Methods: After institutional review board approval, we compiled a clinically & genetically well-annotated cohort of patients with BMFS evaluated at Mayo Clinic. All patients were required to have at least cytopenia(s) & evidence of low or variable bone marrow cellularity upon a bone marrow evaluation. Patients with pre-clonal or malignant disorders were excluded. Clinical diagnoses were independently verified for accuracy. Detailed clinical & laboratory features were recorded. Germline genetic testing was performed as clinically appropriate on peripheral blood or bone marrow samples through targeted panels. Distribution of continuous variables was statistically compared using nonparametric (Mann-Whitney or Kruskal-Wallis) tests, while nominal variables were compared using the Chi-Square test. Kaplan-Meier estimate of overall survival (OS) was computed from the date of diagnosis to date of death or last follow-up (also censored at the time of allogeneic hematopoietic stem cell transplant).
Results: Between years 1998 - 2023, 129 patients met criteria for inclusion in the study. Among these, clinical diagnoses included immune-mediated aplastic anemia (AA, n=56, 43%, 21% severe or very severe as per the Camitta criteria), telomere biology disorders (TBD, n=37, 29%), Fanconi anemia (n=10, 8%), GATA2 haploinsufficiency (n=8, 6%), Diamond-Blackfan anemia (DBA, n=2, 2%), deficiency of adenosine deaminase-2 (DADA2, n=2, 2%), congenital dyserythropoietic anemia (CDA, n=1, 1%), congential amegakaryocytic thrombocytopenia (CAMT, n=1, 1%), Schwachman-Diamond syndrome (n=1, 1%) & undefined (n=11, 9%). Among the inherited group, 63% had an identifiable germline pathogenic variant (most commonly, TERT/TERC 30%, FANC group 25% & GATA2 15%) with the rest diagnosed on a clinical basis.
Elevated HbF >1% was noted in 79% of all BMFS patients; 83% AA, 70% TBD, 50% in DADA2 & 67% in undefined patients (no data was available for other inherited subtypes). In patients with an elevated HbF, absolute monocyte count (p=0.04) was significantly higher; however, there were no other significant associations with variables at diagnosis such as hemoglobin (p=0.5), white blood cell count (WBC, p=0.14), absolute neutrophil count (p=0.5), platelet count (p=0.7), mean corpuscular volume (MCV, p=0.2), absolute lymphocyte count (p=0.1), absolute reticulocyte count (p=0.4), EPO level (p=0.3), presence of a PNH clone (p=0.2), or presence of a germline variant (p=0.3).
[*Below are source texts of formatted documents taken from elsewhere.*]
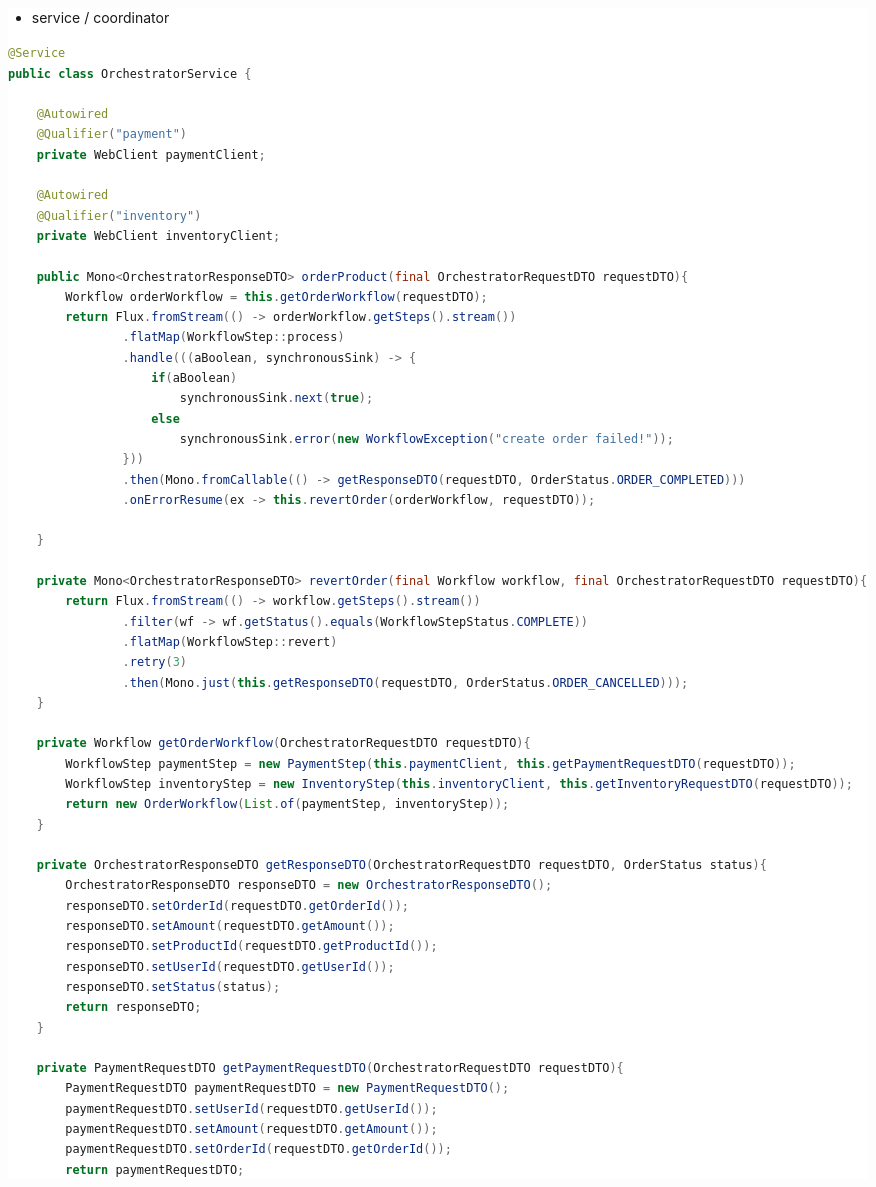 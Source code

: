 - service / coordinator

```java
@Service
public class OrchestratorService {

    @Autowired
    @Qualifier("payment")
    private WebClient paymentClient;

    @Autowired
    @Qualifier("inventory")
    private WebClient inventoryClient;

    public Mono<OrchestratorResponseDTO> orderProduct(final OrchestratorRequestDTO requestDTO){
        Workflow orderWorkflow = this.getOrderWorkflow(requestDTO);
        return Flux.fromStream(() -> orderWorkflow.getSteps().stream())
                .flatMap(WorkflowStep::process)
                .handle(((aBoolean, synchronousSink) -> {
                    if(aBoolean)
                        synchronousSink.next(true);
                    else
                        synchronousSink.error(new WorkflowException("create order failed!"));
                }))
                .then(Mono.fromCallable(() -> getResponseDTO(requestDTO, OrderStatus.ORDER_COMPLETED)))
                .onErrorResume(ex -> this.revertOrder(orderWorkflow, requestDTO));

    }

    private Mono<OrchestratorResponseDTO> revertOrder(final Workflow workflow, final OrchestratorRequestDTO requestDTO){
        return Flux.fromStream(() -> workflow.getSteps().stream())
                .filter(wf -> wf.getStatus().equals(WorkflowStepStatus.COMPLETE))
                .flatMap(WorkflowStep::revert)
                .retry(3)
                .then(Mono.just(this.getResponseDTO(requestDTO, OrderStatus.ORDER_CANCELLED)));
    }

    private Workflow getOrderWorkflow(OrchestratorRequestDTO requestDTO){
        WorkflowStep paymentStep = new PaymentStep(this.paymentClient, this.getPaymentRequestDTO(requestDTO));
        WorkflowStep inventoryStep = new InventoryStep(this.inventoryClient, this.getInventoryRequestDTO(requestDTO));
        return new OrderWorkflow(List.of(paymentStep, inventoryStep));
    }

    private OrchestratorResponseDTO getResponseDTO(OrchestratorRequestDTO requestDTO, OrderStatus status){
        OrchestratorResponseDTO responseDTO = new OrchestratorResponseDTO();
        responseDTO.setOrderId(requestDTO.getOrderId());
        responseDTO.setAmount(requestDTO.getAmount());
        responseDTO.setProductId(requestDTO.getProductId());
        responseDTO.setUserId(requestDTO.getUserId());
        responseDTO.setStatus(status);
        return responseDTO;
    }

    private PaymentRequestDTO getPaymentRequestDTO(OrchestratorRequestDTO requestDTO){
        PaymentRequestDTO paymentRequestDTO = new PaymentRequestDTO();
        paymentRequestDTO.setUserId(requestDTO.getUserId());
        paymentRequestDTO.setAmount(requestDTO.getAmount());
        paymentRequestDTO.setOrderId(requestDTO.getOrderId());
        return paymentRequestDTO;
```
When diseases were grouped into inherited & acquired (AA) subgroups, median HbF was not significantly different (median%, 4.5 versus 2.3, p=0.4), with elevated HbF (>1%) in 75% versus 83% (p=0.6) patients respectively. On the other hand, minor PNH clone (>0.1% in at least two cell types) was detectable in the acquired group only (0 versus 55%, p<0.0001). Similarly, acquired group had a shorter (<3 months) onset of cytopenias preceding diagnosis (P<0.0001), with no significant differences in MCV (p=0.2), marrow dysplasia (p=0.09) or atypia (p=0.6), & splenomegaly (p=0.9). At median follow-up of 7 years, Kaplan-Meier estimate of transplant-censored median OS was lower in inherited versus acquired group (16 years versus median not reached, p=0.02). Elevated HbF did not significantly predict adverse OS in either group.
Conclusions: Fetal hemoglobin is elevated in both patients with inherited & acquired (aplastic anemia) BMFS. When compared to established variables, elevated HbF has neither diagnostic utility nor prognostic relevance in predicting adverse outcomes. On the other hand, onset of cytopenias and presence of a minor PNH clone are both useful clinical variables in differentiating patients with inherited from acquired BMFS. Our data offers practical clinical utility in making early treatment decisions for patients with BMFS.